*** Exercise material Section Begins ***
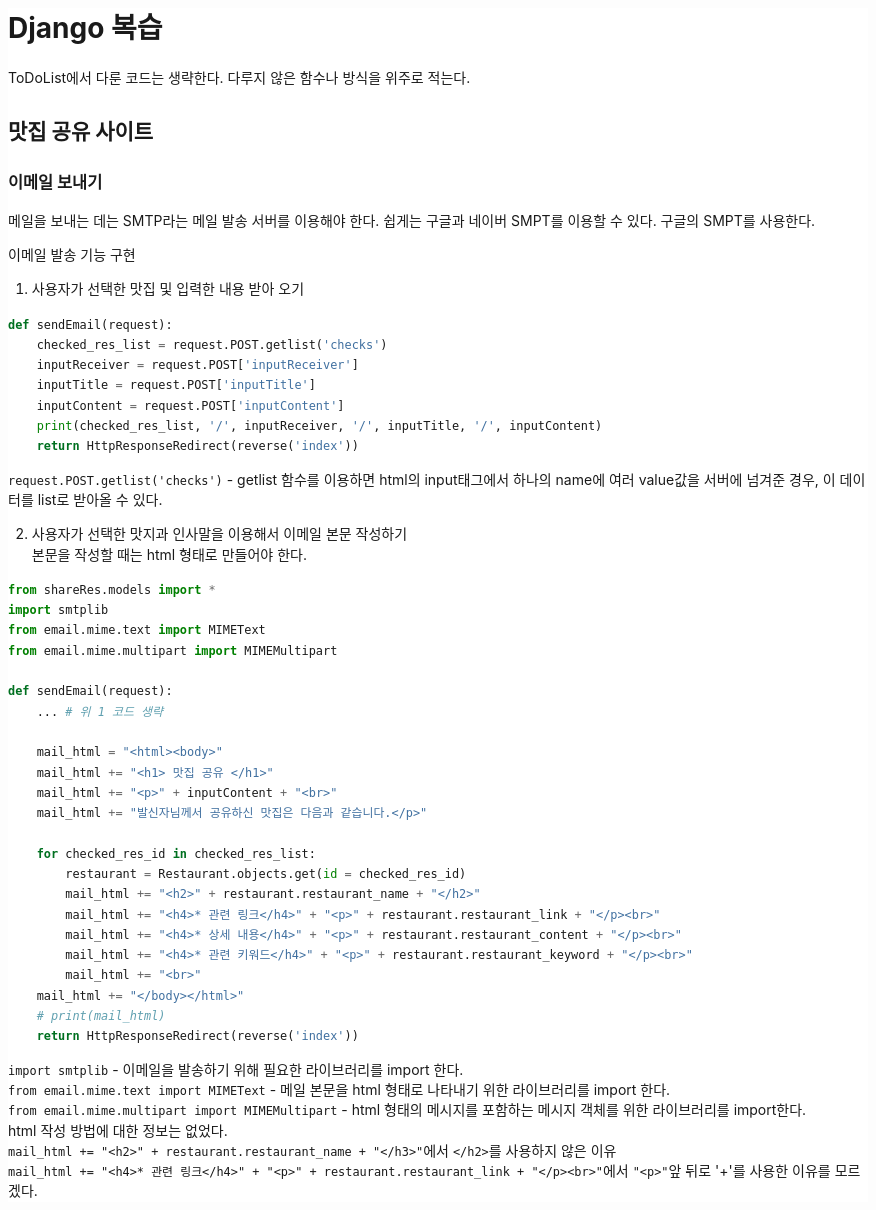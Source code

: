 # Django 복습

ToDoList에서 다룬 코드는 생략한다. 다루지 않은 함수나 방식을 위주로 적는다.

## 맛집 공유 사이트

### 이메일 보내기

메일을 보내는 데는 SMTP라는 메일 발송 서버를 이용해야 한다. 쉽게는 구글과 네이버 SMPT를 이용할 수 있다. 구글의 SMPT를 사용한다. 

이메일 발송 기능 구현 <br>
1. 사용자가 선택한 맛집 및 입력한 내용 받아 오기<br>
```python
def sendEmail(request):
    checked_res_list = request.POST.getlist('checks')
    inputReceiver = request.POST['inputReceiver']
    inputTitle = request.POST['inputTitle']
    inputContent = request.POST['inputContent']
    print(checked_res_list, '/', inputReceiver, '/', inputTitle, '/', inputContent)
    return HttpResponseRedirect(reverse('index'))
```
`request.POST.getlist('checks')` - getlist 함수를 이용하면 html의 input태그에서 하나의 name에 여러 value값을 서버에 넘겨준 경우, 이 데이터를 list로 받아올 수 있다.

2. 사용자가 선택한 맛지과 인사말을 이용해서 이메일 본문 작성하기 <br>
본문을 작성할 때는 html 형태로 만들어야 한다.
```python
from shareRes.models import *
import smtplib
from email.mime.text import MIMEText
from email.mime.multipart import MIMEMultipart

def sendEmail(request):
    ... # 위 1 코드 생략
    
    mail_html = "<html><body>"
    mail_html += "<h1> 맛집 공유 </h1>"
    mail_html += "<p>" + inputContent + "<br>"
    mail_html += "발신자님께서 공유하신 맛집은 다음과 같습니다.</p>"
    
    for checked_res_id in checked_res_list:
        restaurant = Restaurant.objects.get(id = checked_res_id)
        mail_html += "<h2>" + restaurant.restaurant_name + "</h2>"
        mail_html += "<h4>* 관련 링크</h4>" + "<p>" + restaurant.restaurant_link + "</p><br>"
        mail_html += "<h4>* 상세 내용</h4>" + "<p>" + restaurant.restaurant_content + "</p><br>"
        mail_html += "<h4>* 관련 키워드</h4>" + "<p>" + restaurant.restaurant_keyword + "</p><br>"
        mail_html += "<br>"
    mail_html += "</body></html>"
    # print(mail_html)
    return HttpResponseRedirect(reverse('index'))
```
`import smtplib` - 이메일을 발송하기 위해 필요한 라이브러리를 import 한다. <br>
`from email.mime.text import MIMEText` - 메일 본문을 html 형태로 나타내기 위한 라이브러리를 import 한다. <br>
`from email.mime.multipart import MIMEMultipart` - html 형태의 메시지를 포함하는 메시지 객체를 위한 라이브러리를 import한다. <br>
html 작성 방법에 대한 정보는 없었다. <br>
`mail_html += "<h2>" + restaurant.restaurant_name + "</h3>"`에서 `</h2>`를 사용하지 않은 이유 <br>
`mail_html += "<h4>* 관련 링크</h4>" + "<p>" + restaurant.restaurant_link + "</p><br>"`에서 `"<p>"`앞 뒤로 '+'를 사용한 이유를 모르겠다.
*** Exercise material Section Ends ***
#### [What to do]
Set all of the records down once more, letter for letter, with the images removed.

#### [Exercise answer]
Source code

: # Django 복습

ToDoList에서 다룬 코드는 생략한다. 다루지 않은 함수나 방식을 위주로 적는다.

## 맛집 공유 사이트

### 이메일 보내기

메일을 보내는 데는 SMTP라는 메일 발송 서버를 이용해야 한다. 쉽게는 구글과 네이버 SMPT를 이용할 수 있다. 구글의 SMPT를 사용한다. 

이메일 발송 기능 구현 <br>
1. 사용자가 선택한 맛집 및 입력한 내용 받아 오기<br>
```python
def sendEmail(request):
    checked_res_list = request.POST.getlist('checks')
    inputReceiver = request.POST['inputReceiver']
    inputTitle = request.POST['inputTitle']
    inputContent = request.POST['inputContent']
    print(checked_res_list, '/', inputReceiver, '/', inputTitle, '/', inputContent)
    return HttpResponseRedirect(reverse('index'))
```
`request.POST.getlist('checks')` - getlist 함수를 이용하면 html의 input태그에서 하나의 name에 여러 value값을 서버에 넘겨준 경우, 이 데이터를 list로 받아올 수 있다.

2. 사용자가 선택한 맛지과 인사말을 이용해서 이메일 본문 작성하기 <br>
본문을 작성할 때는 html 형태로 만들어야 한다.
```python
from shareRes.models import *
import smtplib
from email.mime.text import MIMEText
from email.mime.multipart import MIMEMultipart

def sendEmail(request):
    ... # 위 1 코드 생략
    
    mail_html = "<html><body>"
    mail_html += "<h1> 맛집 공유 </h1>"
    mail_html += "<p>" + inputContent + "<br>"
    mail_html += "발신자님께서 공유하신 맛집은 다음과 같습니다.</p>"
    
    for checked_res_id in checked_res_list:
        restaurant = Restaurant.objects.get(id = checked_res_id)
        mail_html += "<h2>" + restaurant.restaurant_name + "</h2>"
        mail_html += "<h4>* 관련 링크</h4>" + "<p>" + restaurant.restaurant_link + "</p><br>"
        mail_html += "<h4>* 상세 내용</h4>" + "<p>" + restaurant.restaurant_content + "</p><br>"
        mail_html += "<h4>* 관련 키워드</h4>" + "<p>" + restaurant.restaurant_keyword + "</p><br>"
        mail_html += "<br>"
    mail_html += "</body></html>"
    # print(mail_html)
    return HttpResponseRedirect(reverse('index'))
```
`import smtplib` - 이메일을 발송하기 위해 필요한 라이브러리를 import 한다. <br>
`from email.mime.text import MIMEText` - 메일 본문을 html 형태로 나타내기 위한 라이브러리를 import 한다. <br>
`from email.mime.multipart import MIMEMultipart` - html 형태의 메시지를 포함하는 메시지 객체를 위한 라이브러리를 import한다. <br>
html 작성 방법에 대한 정보는 없었다. <br>
`mail_html += "<h2>" + restaurant.restaurant_name + "</h3>"`에서 `</h2>`를 사용하지 않은 이유 <br>
`mail_html += "<h4>* 관련 링크</h4>" + "<p>" + restaurant.restaurant_link + "</p><br>"`에서 `"<p>"`앞 뒤로 '+'를 사용한 이유를 모르겠다.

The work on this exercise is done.